I was very much interested to learn that his other great hero was Oliver Cromwell, whose "New Model Army" had swept away profane kingship in England and established a Puritan regime. The revisionist view of Cromwell as a liberator rather than a regicide was the work of Thomas Carlyle in the 1840s, and a result of Carlyle's friendship with Emerson. The American writer Joel Tyler Headley "recycled" Carlyle, as Reynolds phrases it, for the American mass market, portraying Cromwell as an ancestor of the American Revolution as well as a synthesizer of "religion, republicanism, and violence." (It seems probable that Brown got his introduction to Cromwell from Headley rather than directly from Carlyle: I cannot easily imagine him esteeming the Carlyle who apostatized from Calvinism, let alone the Carlyle who, in justifying slavery in the West Indies in 1850, published "Occasional Discourse on the Nigger Question." Reynolds does not discuss this awkward paradox.)
Reynolds focuses on the three most sanguinary and dramatic episodes in Brown's career: the engagements at Pottawatomie and Osawatomie, in Kansas, and the culminating battle at Harpers Ferry. To read this extended account is to appreciate that Brown, far from being easily incited to rage and rashness, was capable of playing a very long game. He was naturally drawn to Kansas, because it had become the battleground state in a Union that was half slave and half free. The pro-slavery settlers and infiltrators from Missouri were determined to colonize the territory and to pack its polling
booths, and in this they often had the indulgence of decrepit and cowardly presidents, including Franklin Pierce. Until the appearance of Brown and his men on the scene, the slave power had had things mostly its own way, and was accustomed to using any method it saw fit. After the murder of the abolitionist editor Elijah Lovejoy, and especially after the famous assault on Senator Charles Sumner by Representative Preston Brooks, Brown decided on a reprisal raid, and slew several leading pro-slavery Kansans in the dead of night. There is no question that this represented only a small installment of payback, though Reynolds nervously characterizes it as "terrorism" and spends a great deal of time and ink in partly rationalizing the deed.

The superfluity of this is easily demonstrated. Not only had the slaveholders perpetrated the preponderance of atrocities, and with impunity at that, but they had begun to boast that northerners and New Englanders were congenitally soft and altogether lacking in "chivalric" and soldierly qualities. What could be more apt than that they should encounter John Brown, careless of his own safety and determined to fill the ungodly with the fear of the risen Christ? Every Cavalier should meet such a Roundhead. After Pottawatomie the swagger went out of the southerners, and after the more conventional fighting at Osawatomie, and Brown's cool-headed raid to liberate a group of slaves and take them all the way to Canada, they came to realize that they were in a hard fight. Furthermore, their sulfurous reaction to this discovery, and their stupid tendency to paint Brown as an agent of the Republican Party, made it harder and harder for the invertebrate Lincolnians to keep the issue of slavery under control.

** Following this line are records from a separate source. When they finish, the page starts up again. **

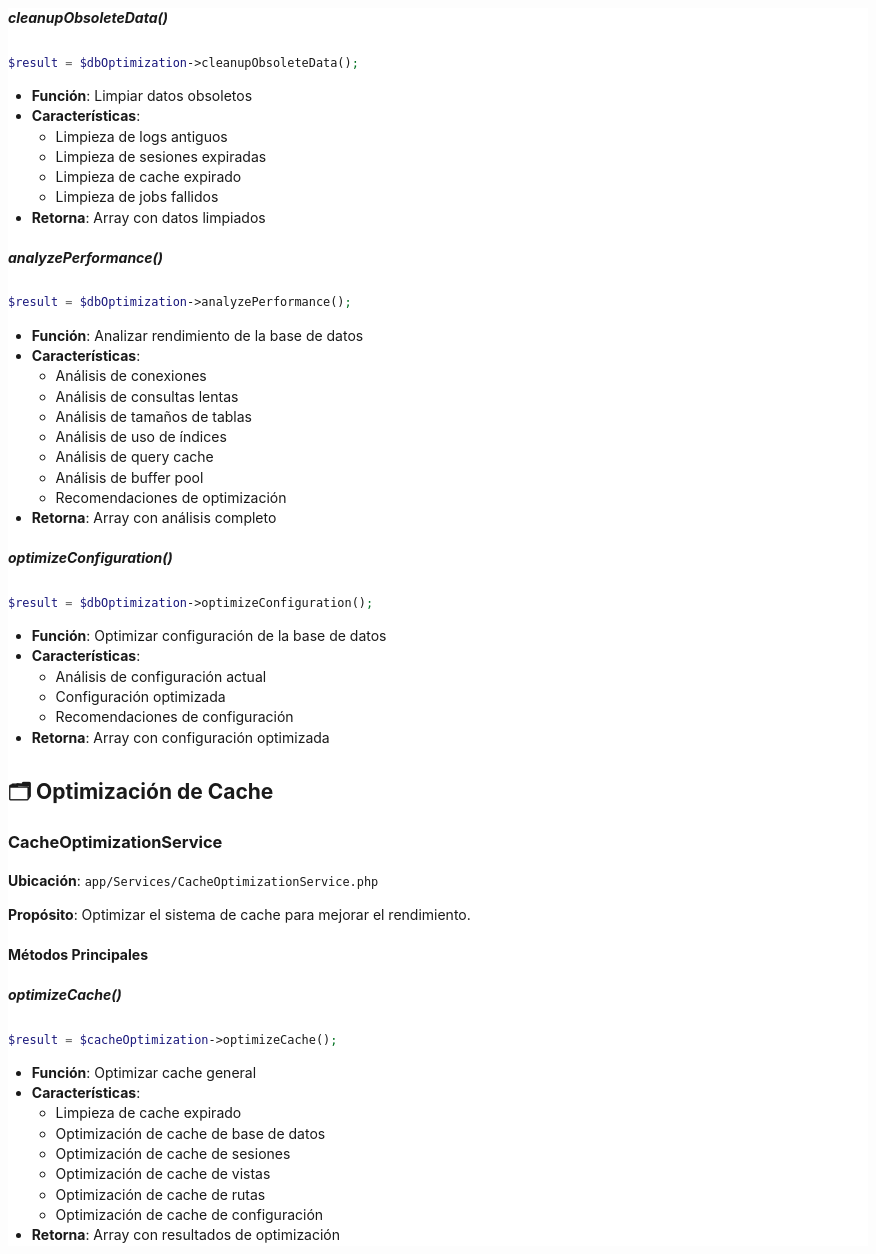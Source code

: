 ##### cleanupObsoleteData()
```php
$result = $dbOptimization->cleanupObsoleteData();
```
- **Función**: Limpiar datos obsoletos
- **Características**:
  - Limpieza de logs antiguos
  - Limpieza de sesiones expiradas
  - Limpieza de cache expirado
  - Limpieza de jobs fallidos
- **Retorna**: Array con datos limpiados

##### analyzePerformance()
```php
$result = $dbOptimization->analyzePerformance();
```
- **Función**: Analizar rendimiento de la base de datos
- **Características**:
  - Análisis de conexiones
  - Análisis de consultas lentas
  - Análisis de tamaños de tablas
  - Análisis de uso de índices
  - Análisis de query cache
  - Análisis de buffer pool
  - Recomendaciones de optimización
- **Retorna**: Array con análisis completo

##### optimizeConfiguration()
```php
$result = $dbOptimization->optimizeConfiguration();
```
- **Función**: Optimizar configuración de la base de datos
- **Características**:
  - Análisis de configuración actual
  - Configuración optimizada
  - Recomendaciones de configuración
- **Retorna**: Array con configuración optimizada

## 🗂️ Optimización de Cache

### CacheOptimizationService

**Ubicación**: `app/Services/CacheOptimizationService.php`

**Propósito**: Optimizar el sistema de cache para mejorar el rendimiento.

#### Métodos Principales

##### optimizeCache()
```php
$result = $cacheOptimization->optimizeCache();
```
- **Función**: Optimizar cache general
- **Características**:
  - Limpieza de cache expirado
  - Optimización de cache de base de datos
  - Optimización de cache de sesiones
  - Optimización de cache de vistas
  - Optimización de cache de rutas
  - Optimización de cache de configuración
- **Retorna**: Array con resultados de optimización
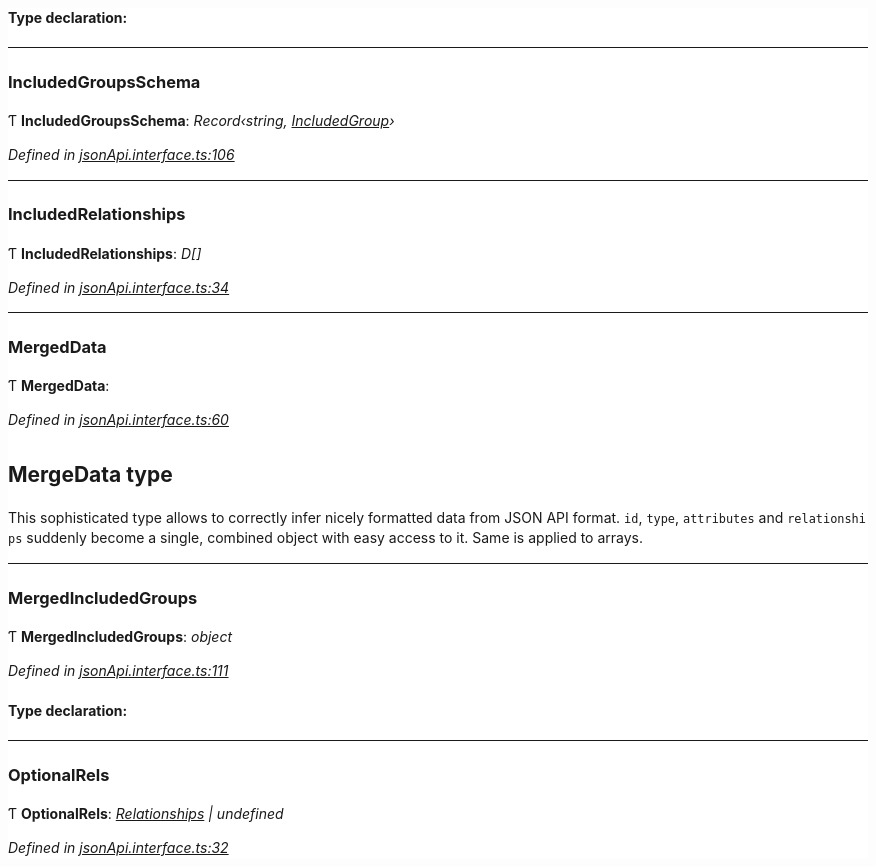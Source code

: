 #### Type declaration:

___

###  IncludedGroupsSchema

Ƭ **IncludedGroupsSchema**: *Record‹string, [IncludedGroup](interfaces/includedgroup.md)›*

*Defined in [jsonApi.interface.ts:106](https://github.com/headline-1/coolio/blob/c80476b/packages/json-api/src/jsonApi.interface.ts#L106)*

___

###  IncludedRelationships

Ƭ **IncludedRelationships**: *D[]*

*Defined in [jsonApi.interface.ts:34](https://github.com/headline-1/coolio/blob/c80476b/packages/json-api/src/jsonApi.interface.ts#L34)*

___

###  MergedData

Ƭ **MergedData**:

*Defined in [jsonApi.interface.ts:60](https://github.com/headline-1/coolio/blob/c80476b/packages/json-api/src/jsonApi.interface.ts#L60)*

MergeData type
--------------
This sophisticated type allows to correctly infer nicely formatted data from JSON API format.
`id`, `type`, `attributes` and `relationships` suddenly become a single, combined object with easy access to it.
Same is applied to arrays.

___

###  MergedIncludedGroups

Ƭ **MergedIncludedGroups**: *object*

*Defined in [jsonApi.interface.ts:111](https://github.com/headline-1/coolio/blob/c80476b/packages/json-api/src/jsonApi.interface.ts#L111)*

#### Type declaration:

___

###  OptionalRels

Ƭ **OptionalRels**: *[Relationships](README.md#relationships) | undefined*

*Defined in [jsonApi.interface.ts:32](https://github.com/headline-1/coolio/blob/c80476b/packages/json-api/src/jsonApi.interface.ts#L32)*
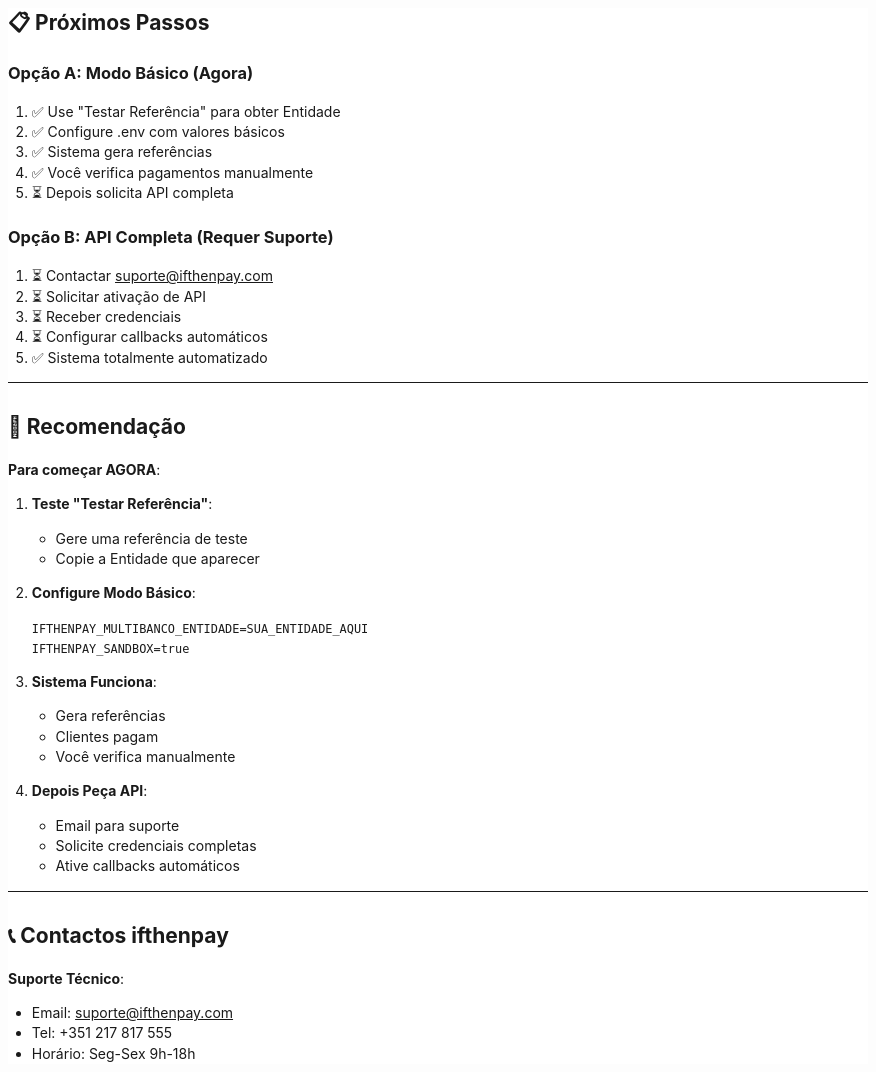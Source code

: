 ## 📋 Próximos Passos

### Opção A: Modo Básico (Agora)

1. ✅ Use "Testar Referência" para obter Entidade
2. ✅ Configure .env com valores básicos
3. ✅ Sistema gera referências
4. ✅ Você verifica pagamentos manualmente
5. ⏳ Depois solicita API completa

### Opção B: API Completa (Requer Suporte)

1. ⏳ Contactar suporte@ifthenpay.com
2. ⏳ Solicitar ativação de API
3. ⏳ Receber credenciais
4. ⏳ Configurar callbacks automáticos
5. ✅ Sistema totalmente automatizado

---

## 🎯 Recomendação

**Para começar AGORA**:

1. **Teste "Testar Referência"**:
   - Gere uma referência de teste
   - Copie a Entidade que aparecer

2. **Configure Modo Básico**:
   ```env
   IFTHENPAY_MULTIBANCO_ENTIDADE=SUA_ENTIDADE_AQUI
   IFTHENPAY_SANDBOX=true
   ```

3. **Sistema Funciona**:
   - Gera referências
   - Clientes pagam
   - Você verifica manualmente

4. **Depois Peça API**:
   - Email para suporte
   - Solicite credenciais completas
   - Ative callbacks automáticos

---

## 📞 Contactos ifthenpay

**Suporte Técnico**:
- Email: suporte@ifthenpay.com
- Tel: +351 217 817 555
- Horário: Seg-Sex 9h-18h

In his work in Kansas, and his long toil on the Underground Railroad, Brown was essentially mounting a feint. He knew that subscribers and supporters in New England would give him money, and even arms, for these limited and shared objectives. But he wanted to divert the money, and the arms, to the larger purpose of making any further Lincolnian retreats and compromises impossible. For years he had been studying the keystone town of Harpers Ferry, situated at the confluence of the Shenandoah and the Potomac, and handily placed for the potentially guerrilla-friendly Allegheny Mountains.

Reynolds shows that the strategic design was not as quixotic as one has often been led to believe. This northwestern portion of Virginia was generally sympathetic to abolition and to the Union (indeed, its later cleaving into the new free state of West Virginia, in 1862, is the only secession from that epoch that still survives). The fall months were the harvest season, when disaffection among overdriven slaves was more general. And the national political climate was becoming more febrile and polarized.

Brown's raid at Harpers Ferry failed badly, of course, but the courage and bearing he demonstrated after his humiliating defeat were of an order to impress his captors, who announced that far from being "mad," their prisoner was lucid and eloquent as well as brave. The slander of insanity was circulated by the weaker members of the anti-slavery camp, who cringingly sought to avoid the identification with Brown that the southern press had opportunistically made. By falling for its own propaganda, however, and in the general panic that followed the botched insurrection, the South
persuaded itself that war was inevitable and that Lincoln (who had denounced Brown in his campaign against Douglas and in his famous speech at Cooper Union) was a Brown-ite at heart. The history of the six years after 1859 is the history not so much of Brown's prophecy as of the self-fulfilling prophecy of his enemies. As Reynolds hauntingly words it,
The officer who supervised the capture of Brown was Robert E. Lee … Lee's retreat from the decisive battle of Gettysburg would pass over the same road that Brown took to Harpers Ferry on the night of his attack.
The lieutenant who demanded Brown's surrender was J.E.B. Stuart, later Lee's celebrated cavalry officer. Among the officers who supervised at Brown's hanging was Thomas Jackson, soon to become the renowned
"Stonewall." Among the soldiers at Brown's execution was a dashing Southern actor, John Wilkes Booth.
If this does not vindicate Brown's view that all had been predestined by the Almighty before the world was made, it nonetheless does do something to the hair on the back of one's neck. As do the words finally uttered in Lincoln's Second Inaugural, about every drop of blood drawn by the lash being repaid by the sword, and the utter destruction of the piled-up wealth of those who live by the bondsman's toil. The final reckoning with slavery and secession was described by Lincoln himself as one great "John Brown raid" into the South, and was on a scale that would have brought a wintry smile to the stern face of Oliver Cromwell. The "Marseillaise" of that crusade ("The Battle Hymn of the Republic," which first appeared, as did many other important documents of the Brown-Emerson alliance, in the pages of this magazine) was an adaptation of the foot soldiers' song about Old Osawatomie Brown. One reserves the term "quixotic" for hopeless causes. Harpers Ferry was the first defeat, as it was also the seminal victory, of a triumphant cause, precisely because it sounded a trumpet that could never call retreat.

So much for the apocalyptic and, if you like, "transcendental" influence of Brown. Reynolds, building on the earlier work of Merrill Peterson, traces another, gentler influence that may be no less consequential. Almost all whites in that epoch feared almost all blacks. And many blacks resented the condescension of anti-slavery organizations—most especially those groups that wanted to free them and then deport them to Africa. John Brown shared his life with slaves, and re-wrote the Declaration of Independence and the Constitution so as to try to repair the hideous wrong that had been done to them. (In issuing these documents, by the way, he exculpated himself from any ahistorical charge of "terrorism," which by definition offers nothing programmatic.) The record shows that admiration for Brown was intense, widespread, and continuous, from Douglass to DuBois and beyond. Our world might be a good deal worse than it is had not numberless African-Americans,
from that day to this, taken John Brown as proof that fraternity and equality, as well as liberty, were feasible things and could be exemplified by real people.